Top of Study material

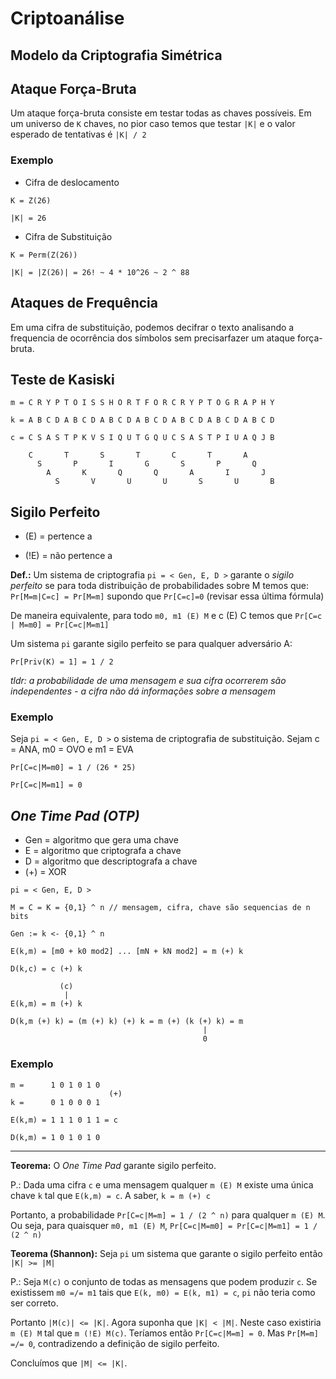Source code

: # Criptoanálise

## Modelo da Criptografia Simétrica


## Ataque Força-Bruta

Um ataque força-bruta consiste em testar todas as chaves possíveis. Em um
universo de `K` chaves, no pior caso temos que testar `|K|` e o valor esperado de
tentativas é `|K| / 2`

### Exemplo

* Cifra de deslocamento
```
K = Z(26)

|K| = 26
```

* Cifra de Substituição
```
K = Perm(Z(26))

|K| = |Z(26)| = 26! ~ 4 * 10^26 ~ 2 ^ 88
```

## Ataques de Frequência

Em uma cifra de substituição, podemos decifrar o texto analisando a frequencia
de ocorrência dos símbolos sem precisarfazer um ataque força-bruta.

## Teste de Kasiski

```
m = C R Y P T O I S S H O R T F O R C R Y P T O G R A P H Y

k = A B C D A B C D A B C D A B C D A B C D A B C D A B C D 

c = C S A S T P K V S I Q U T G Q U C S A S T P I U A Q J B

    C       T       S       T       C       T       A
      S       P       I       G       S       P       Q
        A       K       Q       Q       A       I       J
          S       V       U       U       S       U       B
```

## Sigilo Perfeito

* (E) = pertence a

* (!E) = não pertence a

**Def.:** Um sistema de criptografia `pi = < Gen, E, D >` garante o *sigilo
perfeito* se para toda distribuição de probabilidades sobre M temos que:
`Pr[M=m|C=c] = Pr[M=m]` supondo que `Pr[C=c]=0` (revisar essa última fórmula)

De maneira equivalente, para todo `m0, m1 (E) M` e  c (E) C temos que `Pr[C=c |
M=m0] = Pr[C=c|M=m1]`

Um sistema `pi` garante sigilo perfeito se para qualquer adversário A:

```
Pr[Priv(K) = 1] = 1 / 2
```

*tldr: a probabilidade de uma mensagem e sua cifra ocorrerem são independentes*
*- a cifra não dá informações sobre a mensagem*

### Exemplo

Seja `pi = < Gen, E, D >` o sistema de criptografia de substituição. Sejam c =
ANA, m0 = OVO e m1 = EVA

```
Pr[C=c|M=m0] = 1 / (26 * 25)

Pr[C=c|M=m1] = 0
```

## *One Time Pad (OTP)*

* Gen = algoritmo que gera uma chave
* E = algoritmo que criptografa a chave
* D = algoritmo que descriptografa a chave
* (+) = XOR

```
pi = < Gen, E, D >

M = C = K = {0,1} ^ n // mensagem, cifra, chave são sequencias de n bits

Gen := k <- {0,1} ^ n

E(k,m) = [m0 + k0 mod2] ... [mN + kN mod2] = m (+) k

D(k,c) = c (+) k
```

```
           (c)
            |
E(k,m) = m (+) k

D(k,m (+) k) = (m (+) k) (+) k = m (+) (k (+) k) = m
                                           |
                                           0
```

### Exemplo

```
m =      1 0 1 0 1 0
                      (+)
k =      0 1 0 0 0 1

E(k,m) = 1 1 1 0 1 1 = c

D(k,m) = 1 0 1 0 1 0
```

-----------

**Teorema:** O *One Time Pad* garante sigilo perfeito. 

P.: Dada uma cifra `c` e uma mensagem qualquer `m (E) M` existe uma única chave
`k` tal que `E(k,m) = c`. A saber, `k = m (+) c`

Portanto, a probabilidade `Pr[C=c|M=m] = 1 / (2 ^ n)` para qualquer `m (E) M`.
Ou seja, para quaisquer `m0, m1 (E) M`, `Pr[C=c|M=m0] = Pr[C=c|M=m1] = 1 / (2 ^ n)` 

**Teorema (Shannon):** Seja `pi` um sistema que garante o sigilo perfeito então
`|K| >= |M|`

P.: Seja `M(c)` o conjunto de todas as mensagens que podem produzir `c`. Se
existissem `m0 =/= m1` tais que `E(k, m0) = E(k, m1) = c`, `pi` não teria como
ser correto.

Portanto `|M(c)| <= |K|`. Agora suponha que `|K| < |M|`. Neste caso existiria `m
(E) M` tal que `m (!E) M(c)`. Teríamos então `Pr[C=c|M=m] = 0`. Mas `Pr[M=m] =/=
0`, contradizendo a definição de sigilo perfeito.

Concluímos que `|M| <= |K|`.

Bottom of Study material

- _Assignment_
The answer must be the lines from the one containing "de sigilo perfeito." through the last line of the records, written out exactly; please include nothing more.

- _Task answer_
0`, contradizendo a definição de sigilo perfeito.

Concluímos que `|M| <= |K|`.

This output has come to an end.